In the AI field, GPUs (graphics processing units) are more important than CPUs (central processing units), and even more importantly, only NVIDIA GPUs are effective, while Intel and AMD lag far behind.


GPU vs CPU: One is a Gang Fight, One is a Lone Wolf

Imagine training an AI large model is like moving bricks.

A CPU is like an "all-rounder" who can do many things: calculations, logic, and management, no matter how complex, they are all proficient, but it has few cores, at most dozens. No matter how fast it moves bricks, it can only move a few or at most dozens at a time, and it's inefficient to work hard.

But what about a GPU? It has a frightening number of cores, easily thousands or tens of thousands. Although each core can only move one brick, there are so many people! With thousands or tens of thousands of underlings working together, the bricks are moved quickly.

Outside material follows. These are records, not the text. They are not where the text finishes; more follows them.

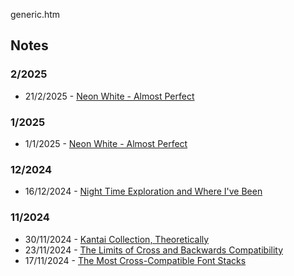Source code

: generic.htm

## Notes

### 2/2025

- 21/2/2025 - [Neon White - Almost Perfect](/notes/2025/1/1.htm)

### 1/2025

- 1/1/2025 - [Neon White - Almost Perfect](/notes/2025/1/1.htm)

### 12/2024

- 16/12/2024 - [Night Time Exploration and Where I've Been](/notes/2024/12/16.htm)

### 11/2024

- 30/11/2024 - [Kantai Collection, Theoretically](/notes/2024/11/30.htm)
- 23/11/2024 - [The Limits of Cross and Backwards Compatibility](/notes/2024/11/23.htm)
- 17/11/2024 - [The Most Cross-Compatible Font Stacks](/notes/2024/11/17.htm)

The core task of AI training and inference is "matrix calculation" – simply put, a large number of numbers are lined up to do addition, subtraction, multiplication, and division, just like a massive pile of red bricks waiting to be moved, a simple task that can be done without using the brain.

The "massive core parallelism" capability of the GPU comes in handy, allowing it to handle thousands or tens of thousands of small tasks simultaneously, making it dozens or even hundreds of times faster than a CPU.

What about the CPU? It is more suitable for serial complex tasks, such as playing a single-player game or writing a document. There are too many bricks in AI, and it moves a few dozens at a time, and it can't catch up with the GPU even if it is exhausted.


Why Does NVIDIA Dominate? AMD and Intel Cry in the Toilet

Okay, now the question is: NVIDIA is not the only one with GPUs. AMD and Intel also have graphics cards. Why does the AI community use NVIDIA's products with a smile? The answer is simple and rude – NVIDIA not only sells hardware, but also "kidnaps" the entire ecosystem.

First, the software ecosystem is invincible. NVIDIA has a killer feature called CUDA (a programming platform), specially tailored for its GPUs. AI engineers write code to train models, and using CUDA is like having a cheat code, simple and efficient. AMD has its own ROCm, and Intel also has OneAPI, but these two are either not mature enough, or using them is like solving math problems, how can they be as smooth as CUDA?

Second, first-mover advantage + market created by spending money. NVIDIA bet on AI early on, and launched CUDA more than ten years ago, and forcibly cultivated AI researchers into "NVIDIA believers". What about AMD and Intel? By the time they reacted, NVIDIA had already occupied the AI territory firmly. Want to catch up now? Too late.

Third, the hardware is not bad either. NVIDIA's GPUs (such as A100, H100) are specially optimized for AI, with high memory bandwidth and explosive computing power. Although AMD and Intel's graphics cards are great for playing games, they are always a bit short in AI tasks. For example, NVIDIA is an "AI brick-moving excavator", while AMD and Intel are still "household shovels", and the efficiency is too different.


The Rich and Foolish AI Circle

Therefore, the GPU completely defeats the CPU because "many people are strong", and NVIDIA's dominance is a combination of "hardware + software + foresight".

AMD and Intel are not without opportunities, but they have to work harder, otherwise they can only watch NVIDIA continue to count money until their hands cramp.

In the AI industry, burning money is a daily routine. Choosing NVIDIA's GPU is like buying a "cheat code", which is expensive, but you win at the starting line. Isn't it funny? Before AI saves the world, it first saves NVIDIA's stock price!